[Plain-text document sources]
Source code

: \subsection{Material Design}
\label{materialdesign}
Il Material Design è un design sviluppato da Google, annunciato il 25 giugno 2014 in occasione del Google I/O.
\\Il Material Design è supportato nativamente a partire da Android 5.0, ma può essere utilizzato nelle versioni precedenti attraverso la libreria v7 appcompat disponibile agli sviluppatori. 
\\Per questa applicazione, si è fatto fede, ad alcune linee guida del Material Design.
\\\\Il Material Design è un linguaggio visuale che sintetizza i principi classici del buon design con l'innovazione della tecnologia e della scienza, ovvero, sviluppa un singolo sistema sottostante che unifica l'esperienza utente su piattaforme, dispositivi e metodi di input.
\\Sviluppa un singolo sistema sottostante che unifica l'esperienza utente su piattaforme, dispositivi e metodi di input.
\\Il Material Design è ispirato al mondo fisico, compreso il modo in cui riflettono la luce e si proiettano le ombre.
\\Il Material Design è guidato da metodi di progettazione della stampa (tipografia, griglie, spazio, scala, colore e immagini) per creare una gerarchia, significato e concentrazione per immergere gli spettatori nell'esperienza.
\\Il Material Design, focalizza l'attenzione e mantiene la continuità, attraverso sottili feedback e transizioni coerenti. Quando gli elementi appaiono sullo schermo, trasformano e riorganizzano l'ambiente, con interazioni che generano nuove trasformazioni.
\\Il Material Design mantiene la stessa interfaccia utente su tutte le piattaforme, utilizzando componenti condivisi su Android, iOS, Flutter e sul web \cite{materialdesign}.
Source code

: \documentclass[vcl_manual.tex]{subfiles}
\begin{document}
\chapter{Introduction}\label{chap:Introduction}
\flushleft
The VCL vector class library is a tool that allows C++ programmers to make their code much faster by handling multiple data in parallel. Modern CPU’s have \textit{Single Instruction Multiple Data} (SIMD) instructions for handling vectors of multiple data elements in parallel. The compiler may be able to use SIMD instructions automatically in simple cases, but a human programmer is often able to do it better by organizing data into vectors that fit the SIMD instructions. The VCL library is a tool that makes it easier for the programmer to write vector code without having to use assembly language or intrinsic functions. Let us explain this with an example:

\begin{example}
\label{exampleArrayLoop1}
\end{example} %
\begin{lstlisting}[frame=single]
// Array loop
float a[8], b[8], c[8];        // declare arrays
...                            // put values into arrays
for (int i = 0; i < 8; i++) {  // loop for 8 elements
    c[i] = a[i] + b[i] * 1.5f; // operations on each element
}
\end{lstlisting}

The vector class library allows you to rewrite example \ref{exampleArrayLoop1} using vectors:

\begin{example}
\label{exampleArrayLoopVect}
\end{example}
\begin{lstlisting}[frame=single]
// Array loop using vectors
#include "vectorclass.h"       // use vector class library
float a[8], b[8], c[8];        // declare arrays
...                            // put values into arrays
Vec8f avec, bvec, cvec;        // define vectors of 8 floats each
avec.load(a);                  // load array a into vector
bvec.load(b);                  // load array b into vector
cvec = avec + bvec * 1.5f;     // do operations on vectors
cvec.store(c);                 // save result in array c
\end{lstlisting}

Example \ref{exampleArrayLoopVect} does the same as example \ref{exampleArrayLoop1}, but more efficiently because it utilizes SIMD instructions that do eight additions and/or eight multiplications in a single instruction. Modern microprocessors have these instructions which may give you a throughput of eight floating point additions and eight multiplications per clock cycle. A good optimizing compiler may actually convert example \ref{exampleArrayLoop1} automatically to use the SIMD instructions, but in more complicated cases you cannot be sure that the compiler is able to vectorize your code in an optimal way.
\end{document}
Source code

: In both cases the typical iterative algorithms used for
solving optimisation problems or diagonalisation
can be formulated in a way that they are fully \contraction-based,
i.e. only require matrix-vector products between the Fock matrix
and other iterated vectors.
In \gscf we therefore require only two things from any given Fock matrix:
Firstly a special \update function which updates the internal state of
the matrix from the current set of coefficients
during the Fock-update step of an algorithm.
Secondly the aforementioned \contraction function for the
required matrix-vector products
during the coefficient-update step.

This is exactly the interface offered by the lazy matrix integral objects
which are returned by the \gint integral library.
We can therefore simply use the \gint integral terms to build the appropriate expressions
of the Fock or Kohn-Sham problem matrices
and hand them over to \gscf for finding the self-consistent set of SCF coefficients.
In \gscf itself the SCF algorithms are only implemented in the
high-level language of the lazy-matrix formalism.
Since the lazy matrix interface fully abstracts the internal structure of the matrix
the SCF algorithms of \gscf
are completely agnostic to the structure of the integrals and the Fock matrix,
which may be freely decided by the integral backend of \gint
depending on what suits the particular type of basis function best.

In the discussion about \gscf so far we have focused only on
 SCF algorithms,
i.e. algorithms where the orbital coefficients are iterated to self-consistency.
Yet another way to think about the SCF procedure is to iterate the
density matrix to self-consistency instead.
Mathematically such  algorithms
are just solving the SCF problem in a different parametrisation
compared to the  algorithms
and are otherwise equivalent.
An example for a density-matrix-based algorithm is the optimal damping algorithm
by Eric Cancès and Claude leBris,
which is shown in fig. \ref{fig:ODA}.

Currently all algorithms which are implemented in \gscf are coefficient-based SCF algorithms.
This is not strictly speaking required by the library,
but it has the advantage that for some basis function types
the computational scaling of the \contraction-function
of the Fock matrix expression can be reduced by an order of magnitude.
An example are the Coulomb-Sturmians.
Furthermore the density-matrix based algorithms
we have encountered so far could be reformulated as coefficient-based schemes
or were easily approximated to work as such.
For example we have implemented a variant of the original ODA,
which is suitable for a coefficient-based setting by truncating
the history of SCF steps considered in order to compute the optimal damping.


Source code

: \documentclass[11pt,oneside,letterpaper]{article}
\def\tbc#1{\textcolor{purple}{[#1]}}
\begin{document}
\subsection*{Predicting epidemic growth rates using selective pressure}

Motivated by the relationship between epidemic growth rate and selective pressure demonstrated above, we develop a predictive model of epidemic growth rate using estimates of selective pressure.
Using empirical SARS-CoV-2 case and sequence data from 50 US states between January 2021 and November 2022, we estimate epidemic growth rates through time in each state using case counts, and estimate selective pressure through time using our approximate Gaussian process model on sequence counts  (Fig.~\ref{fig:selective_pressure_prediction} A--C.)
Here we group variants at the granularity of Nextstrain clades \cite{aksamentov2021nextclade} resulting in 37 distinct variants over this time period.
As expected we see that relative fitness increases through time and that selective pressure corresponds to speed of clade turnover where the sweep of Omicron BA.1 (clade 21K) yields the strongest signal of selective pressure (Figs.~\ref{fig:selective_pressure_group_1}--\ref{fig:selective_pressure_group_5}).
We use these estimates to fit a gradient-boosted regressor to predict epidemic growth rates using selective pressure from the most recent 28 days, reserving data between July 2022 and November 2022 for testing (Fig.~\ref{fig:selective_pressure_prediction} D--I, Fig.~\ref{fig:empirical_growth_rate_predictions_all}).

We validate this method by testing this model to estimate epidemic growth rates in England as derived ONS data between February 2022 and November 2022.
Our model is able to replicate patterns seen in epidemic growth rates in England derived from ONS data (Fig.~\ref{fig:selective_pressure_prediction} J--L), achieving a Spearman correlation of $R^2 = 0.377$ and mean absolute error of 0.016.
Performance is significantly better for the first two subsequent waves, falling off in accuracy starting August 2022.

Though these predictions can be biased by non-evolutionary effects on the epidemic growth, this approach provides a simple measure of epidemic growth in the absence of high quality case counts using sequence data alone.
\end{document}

▶ **EXERCISE BRIEF**: Type out the whole of the data again, exactly as shown.

▶ **TASK RESULT**:
Source code

: \subsection{Material Design}
\label{materialdesign}
Il Material Design è un design sviluppato da Google, annunciato il 25 giugno 2014 in occasione del Google I/O.
\\Il Material Design è supportato nativamente a partire da Android 5.0, ma può essere utilizzato nelle versioni precedenti attraverso la libreria v7 appcompat disponibile agli sviluppatori. 
\\Per questa applicazione, si è fatto fede, ad alcune linee guida del Material Design.
\\\\Il Material Design è un linguaggio visuale che sintetizza i principi classici del buon design con l'innovazione della tecnologia e della scienza, ovvero, sviluppa un singolo sistema sottostante che unifica l'esperienza utente su piattaforme, dispositivi e metodi di input.
\\Sviluppa un singolo sistema sottostante che unifica l'esperienza utente su piattaforme, dispositivi e metodi di input.
\\Il Material Design è ispirato al mondo fisico, compreso il modo in cui riflettono la luce e si proiettano le ombre.
\\Il Material Design è guidato da metodi di progettazione della stampa (tipografia, griglie, spazio, scala, colore e immagini) per creare una gerarchia, significato e concentrazione per immergere gli spettatori nell'esperienza.
\\Il Material Design, focalizza l'attenzione e mantiene la continuità, attraverso sottili feedback e transizioni coerenti. Quando gli elementi appaiono sullo schermo, trasformano e riorganizzano l'ambiente, con interazioni che generano nuove trasformazioni.
\\Il Material Design mantiene la stessa interfaccia utente su tutte le piattaforme, utilizzando componenti condivisi su Android, iOS, Flutter e sul web \cite{materialdesign}.
Source code

: \documentclass[vcl_manual.tex]{subfiles}
\begin{document}
\chapter{Introduction}\label{chap:Introduction}
\flushleft
The VCL vector class library is a tool that allows C++ programmers to make their code much faster by handling multiple data in parallel. Modern CPU’s have \textit{Single Instruction Multiple Data} (SIMD) instructions for handling vectors of multiple data elements in parallel. The compiler may be able to use SIMD instructions automatically in simple cases, but a human programmer is often able to do it better by organizing data into vectors that fit the SIMD instructions. The VCL library is a tool that makes it easier for the programmer to write vector code without having to use assembly language or intrinsic functions. Let us explain this with an example:

\begin{example}
\label{exampleArrayLoop1}
\end{example} %
\begin{lstlisting}[frame=single]
// Array loop
float a[8], b[8], c[8];        // declare arrays
...                            // put values into arrays
for (int i = 0; i < 8; i++) {  // loop for 8 elements
    c[i] = a[i] + b[i] * 1.5f; // operations on each element
}
\end{lstlisting}

The vector class library allows you to rewrite example \ref{exampleArrayLoop1} using vectors:

\begin{example}
\label{exampleArrayLoopVect}
\end{example}
\begin{lstlisting}[frame=single]
// Array loop using vectors
#include "vectorclass.h"       // use vector class library
float a[8], b[8], c[8];        // declare arrays
...                            // put values into arrays
Vec8f avec, bvec, cvec;        // define vectors of 8 floats each
avec.load(a);                  // load array a into vector
bvec.load(b);                  // load array b into vector
cvec = avec + bvec * 1.5f;     // do operations on vectors
cvec.store(c);                 // save result in array c
\end{lstlisting}

Example \ref{exampleArrayLoopVect} does the same as example \ref{exampleArrayLoop1}, but more efficiently because it utilizes SIMD instructions that do eight additions and/or eight multiplications in a single instruction. Modern microprocessors have these instructions which may give you a throughput of eight floating point additions and eight multiplications per clock cycle. A good optimizing compiler may actually convert example \ref{exampleArrayLoop1} automatically to use the SIMD instructions, but in more complicated cases you cannot be sure that the compiler is able to vectorize your code in an optimal way.
\end{document}
Source code

: In both cases the typical iterative algorithms used for
solving optimisation problems or diagonalisation
can be formulated in a way that they are fully \contraction-based,
i.e. only require matrix-vector products between the Fock matrix
and other iterated vectors.
In \gscf we therefore require only two things from any given Fock matrix:
Firstly a special \update function which updates the internal state of
the matrix from the current set of coefficients
during the Fock-update step of an algorithm.
Secondly the aforementioned \contraction function for the
required matrix-vector products
during the coefficient-update step.

This is exactly the interface offered by the lazy matrix integral objects
which are returned by the \gint integral library.
We can therefore simply use the \gint integral terms to build the appropriate expressions
of the Fock or Kohn-Sham problem matrices
and hand them over to \gscf for finding the self-consistent set of SCF coefficients.
In \gscf itself the SCF algorithms are only implemented in the
high-level language of the lazy-matrix formalism.
Since the lazy matrix interface fully abstracts the internal structure of the matrix
the SCF algorithms of \gscf
are completely agnostic to the structure of the integrals and the Fock matrix,
which may be freely decided by the integral backend of \gint
depending on what suits the particular type of basis function best.

In the discussion about \gscf so far we have focused only on
 SCF algorithms,
i.e. algorithms where the orbital coefficients are iterated to self-consistency.
Yet another way to think about the SCF procedure is to iterate the
density matrix to self-consistency instead.
Mathematically such  algorithms
are just solving the SCF problem in a different parametrisation
compared to the  algorithms
and are otherwise equivalent.
An example for a density-matrix-based algorithm is the optimal damping algorithm
by Eric Cancès and Claude leBris,
which is shown in fig. \ref{fig:ODA}.

Currently all algorithms which are implemented in \gscf are coefficient-based SCF algorithms.
This is not strictly speaking required by the library,
but it has the advantage that for some basis function types
the computational scaling of the \contraction-function
of the Fock matrix expression can be reduced by an order of magnitude.
An example are the Coulomb-Sturmians.
Furthermore the density-matrix based algorithms
we have encountered so far could be reformulated as coefficient-based schemes
or were easily approximated to work as such.
For example we have implemented a variant of the original ODA,
which is suitable for a coefficient-based setting by truncating
the history of SCF steps considered in order to compute the optimal damping.


Source code

: \documentclass[11pt,oneside,letterpaper]{article}
\def\tbc#1{\textcolor{purple}{[#1]}}
\begin{document}
\subsection*{Predicting epidemic growth rates using selective pressure}

Motivated by the relationship between epidemic growth rate and selective pressure demonstrated above, we develop a predictive model of epidemic growth rate using estimates of selective pressure.
Using empirical SARS-CoV-2 case and sequence data from 50 US states between January 2021 and November 2022, we estimate epidemic growth rates through time in each state using case counts, and estimate selective pressure through time using our approximate Gaussian process model on sequence counts  (Fig.~\ref{fig:selective_pressure_prediction} A--C.)
Here we group variants at the granularity of Nextstrain clades \cite{aksamentov2021nextclade} resulting in 37 distinct variants over this time period.
As expected we see that relative fitness increases through time and that selective pressure corresponds to speed of clade turnover where the sweep of Omicron BA.1 (clade 21K) yields the strongest signal of selective pressure (Figs.~\ref{fig:selective_pressure_group_1}--\ref{fig:selective_pressure_group_5}).
We use these estimates to fit a gradient-boosted regressor to predict epidemic growth rates using selective pressure from the most recent 28 days, reserving data between July 2022 and November 2022 for testing (Fig.~\ref{fig:selective_pressure_prediction} D--I, Fig.~\ref{fig:empirical_growth_rate_predictions_all}).

We validate this method by testing this model to estimate epidemic growth rates in England as derived ONS data between February 2022 and November 2022.
Our model is able to replicate patterns seen in epidemic growth rates in England derived from ONS data (Fig.~\ref{fig:selective_pressure_prediction} J--L), achieving a Spearman correlation of $R^2 = 0.377$ and mean absolute error of 0.016.
Performance is significantly better for the first two subsequent waves, falling off in accuracy starting August 2022.

Though these predictions can be biased by non-evolutionary effects on the epidemic growth, this approach provides a simple measure of epidemic growth in the absence of high quality case counts using sequence data alone.
\end{document}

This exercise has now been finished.